クライアントともターゲットとも一線を越えないという取り決めはあくまでも私の信条であるだけで相手にはなんの効力もないことだった。

 

トクン

 

距離を詰められただけでまるで獲物になったような心地になってしまうほど、彼の気配は不穏で尊大だった。

 

身が強張ってしまうのを気取られないように笑みを浮かべる。

そんな強がりが通用するような相手ではなかったけれど。

 

濡れて透けた布越しに素肌に注がれる不埒すぎる視線に羞恥を感じたが、顔には出さない。
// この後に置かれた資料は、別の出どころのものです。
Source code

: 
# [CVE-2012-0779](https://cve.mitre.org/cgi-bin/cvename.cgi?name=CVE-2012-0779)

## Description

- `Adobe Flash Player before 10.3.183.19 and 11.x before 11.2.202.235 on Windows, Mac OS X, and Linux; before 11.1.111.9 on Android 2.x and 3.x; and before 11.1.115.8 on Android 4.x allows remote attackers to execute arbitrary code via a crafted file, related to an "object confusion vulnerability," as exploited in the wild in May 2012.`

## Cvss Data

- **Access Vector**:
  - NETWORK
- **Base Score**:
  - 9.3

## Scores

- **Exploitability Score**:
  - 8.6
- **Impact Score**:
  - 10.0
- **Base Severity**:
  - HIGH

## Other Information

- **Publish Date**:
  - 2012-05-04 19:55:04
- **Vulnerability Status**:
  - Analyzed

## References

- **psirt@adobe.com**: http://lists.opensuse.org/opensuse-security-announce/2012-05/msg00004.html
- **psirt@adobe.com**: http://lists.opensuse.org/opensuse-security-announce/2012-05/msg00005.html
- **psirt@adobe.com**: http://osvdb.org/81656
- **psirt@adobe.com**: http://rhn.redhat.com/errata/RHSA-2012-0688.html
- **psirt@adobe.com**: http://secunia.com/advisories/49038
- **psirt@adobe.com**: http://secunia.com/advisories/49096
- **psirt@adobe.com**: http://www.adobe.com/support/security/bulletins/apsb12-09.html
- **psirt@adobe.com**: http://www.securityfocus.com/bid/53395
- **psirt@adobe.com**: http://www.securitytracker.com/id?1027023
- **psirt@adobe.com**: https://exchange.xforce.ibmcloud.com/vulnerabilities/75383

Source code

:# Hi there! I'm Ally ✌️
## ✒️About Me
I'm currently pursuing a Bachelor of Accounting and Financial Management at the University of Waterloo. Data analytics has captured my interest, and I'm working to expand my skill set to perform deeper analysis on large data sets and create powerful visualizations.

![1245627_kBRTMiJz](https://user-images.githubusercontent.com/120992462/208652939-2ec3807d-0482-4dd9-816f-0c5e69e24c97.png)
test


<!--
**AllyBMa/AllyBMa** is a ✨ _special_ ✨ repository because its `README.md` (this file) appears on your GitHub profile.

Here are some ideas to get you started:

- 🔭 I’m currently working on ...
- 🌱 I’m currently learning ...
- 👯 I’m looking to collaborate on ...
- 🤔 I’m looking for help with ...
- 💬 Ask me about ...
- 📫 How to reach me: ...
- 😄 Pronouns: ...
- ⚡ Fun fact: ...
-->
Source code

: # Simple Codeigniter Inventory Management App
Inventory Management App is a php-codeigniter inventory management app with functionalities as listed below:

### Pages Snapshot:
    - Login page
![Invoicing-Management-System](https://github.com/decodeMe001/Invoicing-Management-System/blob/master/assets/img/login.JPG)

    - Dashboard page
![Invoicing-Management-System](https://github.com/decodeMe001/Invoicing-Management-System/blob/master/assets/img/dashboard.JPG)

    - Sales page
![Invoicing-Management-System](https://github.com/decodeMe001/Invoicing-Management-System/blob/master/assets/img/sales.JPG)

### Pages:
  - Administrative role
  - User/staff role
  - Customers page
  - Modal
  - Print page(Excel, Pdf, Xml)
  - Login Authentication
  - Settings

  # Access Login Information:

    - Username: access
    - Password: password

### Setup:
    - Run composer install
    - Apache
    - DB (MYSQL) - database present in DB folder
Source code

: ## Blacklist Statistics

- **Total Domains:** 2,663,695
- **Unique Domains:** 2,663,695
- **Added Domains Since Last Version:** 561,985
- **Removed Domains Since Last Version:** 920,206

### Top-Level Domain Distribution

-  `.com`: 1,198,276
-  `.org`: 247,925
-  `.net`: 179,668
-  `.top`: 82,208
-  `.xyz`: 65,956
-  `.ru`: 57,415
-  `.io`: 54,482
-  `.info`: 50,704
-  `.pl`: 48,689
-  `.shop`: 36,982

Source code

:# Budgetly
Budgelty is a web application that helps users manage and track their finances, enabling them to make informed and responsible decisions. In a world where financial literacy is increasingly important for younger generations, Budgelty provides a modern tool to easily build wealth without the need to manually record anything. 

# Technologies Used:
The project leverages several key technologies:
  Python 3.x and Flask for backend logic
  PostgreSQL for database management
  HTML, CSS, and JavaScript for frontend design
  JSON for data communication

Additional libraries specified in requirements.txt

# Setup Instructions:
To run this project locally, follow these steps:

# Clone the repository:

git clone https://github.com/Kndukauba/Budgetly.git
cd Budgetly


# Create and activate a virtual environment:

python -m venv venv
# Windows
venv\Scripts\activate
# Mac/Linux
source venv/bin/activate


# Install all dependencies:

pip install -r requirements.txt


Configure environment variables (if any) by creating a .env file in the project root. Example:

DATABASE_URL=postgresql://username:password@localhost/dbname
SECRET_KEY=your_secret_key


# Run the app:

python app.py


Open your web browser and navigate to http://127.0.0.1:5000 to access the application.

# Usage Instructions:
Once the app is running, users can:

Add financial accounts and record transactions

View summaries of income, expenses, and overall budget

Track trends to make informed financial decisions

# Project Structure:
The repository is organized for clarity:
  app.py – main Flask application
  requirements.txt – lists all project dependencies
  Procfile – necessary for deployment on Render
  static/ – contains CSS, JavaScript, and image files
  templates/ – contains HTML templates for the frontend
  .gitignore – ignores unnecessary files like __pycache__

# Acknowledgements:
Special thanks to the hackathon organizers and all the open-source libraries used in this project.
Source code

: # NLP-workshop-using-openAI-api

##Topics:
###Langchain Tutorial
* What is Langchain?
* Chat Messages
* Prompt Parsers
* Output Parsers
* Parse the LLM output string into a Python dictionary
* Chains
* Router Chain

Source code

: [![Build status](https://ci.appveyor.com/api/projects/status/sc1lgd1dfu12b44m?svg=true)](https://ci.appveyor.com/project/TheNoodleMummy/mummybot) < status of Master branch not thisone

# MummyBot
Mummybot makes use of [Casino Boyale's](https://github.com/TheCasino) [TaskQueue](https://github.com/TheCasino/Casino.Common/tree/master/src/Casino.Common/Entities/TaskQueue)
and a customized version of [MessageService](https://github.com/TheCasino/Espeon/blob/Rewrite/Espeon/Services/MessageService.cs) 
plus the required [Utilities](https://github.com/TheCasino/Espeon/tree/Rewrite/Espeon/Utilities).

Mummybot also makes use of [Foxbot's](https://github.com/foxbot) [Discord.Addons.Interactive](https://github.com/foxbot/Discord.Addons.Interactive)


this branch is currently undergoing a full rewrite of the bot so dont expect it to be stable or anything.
彼のような男には弱みを見せたくなかったからだ。

 

でもすぐに後悔してしまうことになった。

 

いきなり彼に唇を奪われてしまう。

 

「は・・・・・んん・・・っ」

 

それはまぎれもなく私のファーストキスだったのに。

彼はお構いなしで、空気を求めて開いた唇の間から滑り込ませて絡みつく巧みな舌で私を追い詰める。

 

はあ・なによ・・・これ・・・頭が真っ白になっちゃう・・・

 

拒みたいのにそれすら忘れてしまうほど夢中になってしまった。

 

はだけたガウンからむき出しの胸がこぼれた出たが、羞恥を感じる間もなく掴まれてしまう。

 

初対面の男にいきなりキスされてしまうなんて密偵として情けなくてならなかった。

 

それでも修羅場をくぐってきた自負があったから、こんなことで負けたくなかった。

 

身もだえながら強張る乳房を逞しい彼の胸板に押し付けキスをねだる私の姿に満足したのかライザール様が身を引く。

 

ドクドクドク

 

まるで呪縛がとけたみたいに呆然とする私の胸はまだ早鐘を打っていた。

 

「ずいぶん感じやすいことだ。まだキスだけだというのに・・ふふ・・・先が思いやられるな」

 

 

先があるの!?それは聞き捨てならないセリフだった。

口調からもたんなる戯れであることはわかったが、気まぐれでこのような目に合わされてはたまらない。

 

「からかわないでください。・・・こんなことは不本意です。誘惑するなとおっしゃったのはライザール様でしょう?・・・困ります」

 

息も絶え絶えに訴える私を見やる彼の顔には笑みが浮かんでいた。

 

「なんだ。私に条件をつける気か?たかがキスだろうに・・まあ、いい。仕事に専念しろといったのは私だからな。だが密偵のくせにこの程度で動揺しすぎだ」

 

 

彼にとってはその程度なのかもしれないが、私にとっては大ごとだった。